Reproduce the entries exactly as they appear below.

Saved data entries
*****

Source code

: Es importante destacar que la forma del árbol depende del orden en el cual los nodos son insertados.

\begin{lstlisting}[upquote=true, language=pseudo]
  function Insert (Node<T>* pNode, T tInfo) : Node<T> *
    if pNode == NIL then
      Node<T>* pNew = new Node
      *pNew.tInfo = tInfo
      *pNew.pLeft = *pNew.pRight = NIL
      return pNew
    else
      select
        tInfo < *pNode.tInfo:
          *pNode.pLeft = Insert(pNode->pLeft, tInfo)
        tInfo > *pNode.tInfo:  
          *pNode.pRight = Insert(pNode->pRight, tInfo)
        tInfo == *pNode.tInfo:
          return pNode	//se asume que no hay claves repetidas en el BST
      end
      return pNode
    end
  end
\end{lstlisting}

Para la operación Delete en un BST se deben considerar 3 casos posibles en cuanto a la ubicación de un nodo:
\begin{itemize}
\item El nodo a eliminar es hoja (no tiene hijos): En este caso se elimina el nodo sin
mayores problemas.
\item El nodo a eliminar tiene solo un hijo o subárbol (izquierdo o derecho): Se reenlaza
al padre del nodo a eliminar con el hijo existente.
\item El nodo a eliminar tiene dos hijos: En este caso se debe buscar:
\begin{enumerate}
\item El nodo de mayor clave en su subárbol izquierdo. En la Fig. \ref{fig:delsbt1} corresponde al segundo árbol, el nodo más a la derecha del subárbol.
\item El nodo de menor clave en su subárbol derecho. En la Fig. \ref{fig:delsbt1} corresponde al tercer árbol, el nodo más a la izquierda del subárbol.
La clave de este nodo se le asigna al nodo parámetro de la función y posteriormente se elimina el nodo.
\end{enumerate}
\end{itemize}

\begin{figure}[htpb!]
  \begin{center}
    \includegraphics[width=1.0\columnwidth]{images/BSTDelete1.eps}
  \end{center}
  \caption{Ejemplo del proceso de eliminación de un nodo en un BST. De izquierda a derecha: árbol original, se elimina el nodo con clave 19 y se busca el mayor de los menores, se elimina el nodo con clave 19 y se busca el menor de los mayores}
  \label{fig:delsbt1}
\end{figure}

*****

● **EXPECTED OUTPUT**:
Source code

: Es importante destacar que la forma del árbol depende del orden en el cual los nodos son insertados.

\begin{lstlisting}[upquote=true, language=pseudo]
  function Insert (Node<T>* pNode, T tInfo) : Node<T> *
    if pNode == NIL then
      Node<T>* pNew = new Node
      *pNew.tInfo = tInfo
      *pNew.pLeft = *pNew.pRight = NIL
      return pNew
    else
      select
        tInfo < *pNode.tInfo:
          *pNode.pLeft = Insert(pNode->pLeft, tInfo)
        tInfo > *pNode.tInfo:  
          *pNode.pRight = Insert(pNode->pRight, tInfo)
        tInfo == *pNode.tInfo:
          return pNode	//se asume que no hay claves repetidas en el BST
      end
      return pNode
    end
  end
\end{lstlisting}

Para la operación Delete en un BST se deben considerar 3 casos posibles en cuanto a la ubicación de un nodo:
\begin{itemize}
\item El nodo a eliminar es hoja (no tiene hijos): En este caso se elimina el nodo sin
mayores problemas.
\item El nodo a eliminar tiene solo un hijo o subárbol (izquierdo o derecho): Se reenlaza
al padre del nodo a eliminar con el hijo existente.
\item El nodo a eliminar tiene dos hijos: En este caso se debe buscar:
\begin{enumerate}
\item El nodo de mayor clave en su subárbol izquierdo. En la Fig. \ref{fig:delsbt1} corresponde al segundo árbol, el nodo más a la derecha del subárbol.
\item El nodo de menor clave en su subárbol derecho. En la Fig. \ref{fig:delsbt1} corresponde al tercer árbol, el nodo más a la izquierda del subárbol.
La clave de este nodo se le asigna al nodo parámetro de la función y posteriormente se elimina el nodo.
\end{enumerate}
\end{itemize}

\begin{figure}[htpb!]
  \begin{center}
    \includegraphics[width=1.0\columnwidth]{images/BSTDelete1.eps}
  \end{center}
  \caption{Ejemplo del proceso de eliminación de un nodo en un BST. De izquierda a derecha: árbol original, se elimina el nodo con clave 19 y se busca el mayor de los menores, se elimina el nodo con clave 19 y se busca el menor de los mayores}
  \label{fig:delsbt1}
\end{figure}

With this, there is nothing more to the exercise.